KUALA KURUN – Pada tahun pelajaran 2019/2020, 1.275 orang peserta didik jenjang Sekolah Menengah Atas (SMA) sederajat di Kabupaten Gunung Mas (Gumas) dinyatakan lulus 100 persen. Rinciannya, peserta didik SMA sebanyak 1.074 orang dan SMK 201 orang.
”Kepada peserta didik yang sudah dinyatakan lulus itu, kami minta kepada seluruh orangtua untuk bersikap bijaksana dengan membebaskan anak mereka memilih jurusan di perguruan tinggi,” ucap Anggota Dewan Perwakilan Rakyat Daerah (DPRD) Kabupaten Gumas Iceu Purnamasari, Minggu 10 Mei 2020.

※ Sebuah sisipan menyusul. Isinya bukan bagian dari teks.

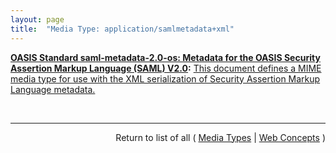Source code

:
 ```yaml
---
layout: page
title:  "Media Type: application/samlmetadata+xml"
---
```


**[OASIS Standard saml-metadata-2.0-os: Metadata for the OASIS Security Assertion Markup Language (SAML) V2.0](/specs/OASIS/standard/saml-metadata-2.0-os "SAML profiles require agreements between system entities regarding identifiers, binding support and endpoints, certificates and keys, and so forth. A metadata specification is useful for describing this information in a standardized way. This document defines an extensible metadata format for SAML system entities, organized by roles that reflect SAML profiles. Such roles include that of Identity Provider, Service Provider, Affiliation, Attribute Authority, Attribute Consumer, and Policy Decision Point."):** [This document defines a MIME media type  for use with the XML serialization of Security Assertion Markup Language metadata.](http://docs.oasis-open.org/security/saml/v2.0/saml-metadata-2.0-os.pdf#page=37 "Read documentation for Media Type &#34;application/samlmetadata+xml&#34;")

<br/>
<hr/>

<p style="text-align: right">Return to list of all ( <a href="../media-types">Media Types</a> | <a href="../">Web Concepts</a> )</p>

Legislator dari daerah pemilihan (dapil) I mencakup Kecamatan Kurun, Mihing Raya, dan Sepang ini mengatakan, setiap orangtua harus mendampingi anak dalam menentukan pilihan jurusan di perguruan tinggi, sehingga pilihan jurusan sesuai dengan minat dan bakat anak.
”Pendampingan yang dilakukan bukan untuk mengarahkan anak agar memilih jurusan sesuai keinginan orangtua, tetapi agar anak berpikir secara matang dan dewasa dalam menentukan pilihan jurusan di perguruan tinggi,” tuturnya.

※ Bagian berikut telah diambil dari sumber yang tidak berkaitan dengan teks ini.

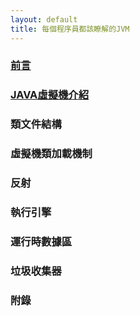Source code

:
 ```yaml
---
layout: default
title: 每個程序員都該瞭解的JVM
---
```


### [前言](/2020/02/15/jvm-preface/)

### [JAVA虛擬機介紹](/2020/02/14/jvm-introduction/)

### 類文件結構

### 虛擬機類加載機制

### 反射

### 執行引擎

### 運行時數據區

### 垃圾收集器

### 附錄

Politikus Partai Golongan Karya (Golkar) ini berharap kepada peserta didik SMA sederajat yang baru dinyatakan lulus, agar memilih jurusan yang sesuai dengan keinginan mereka, bukan atas paksaan atau kemauan dari orangtua.
Terpisah, Pengawas SMA/SMK Dinas Pendidikan Kalimantan Tengah (Kalteng) untuk wilayah Kabupaten Gumas Serie menuturkan, 1.275 peserta didik yang dinyatakan lulus tersebut, berasal dari 14 SMA dan empat SMK, baik negeri maupun swasta.
”Kami harap peserta didik tersebut terus melanjutkan pendidikan ke jenjang yang lebih tinggi. Apalagi saat ini pemerintah pusat, provinsi, dan kabupaten banyak menawarkan beasiswa. Ini tentu bisa dimanfaatkan untuk biaya selama menempuh pendidikan di perguruan tinggi,” pungkasnya.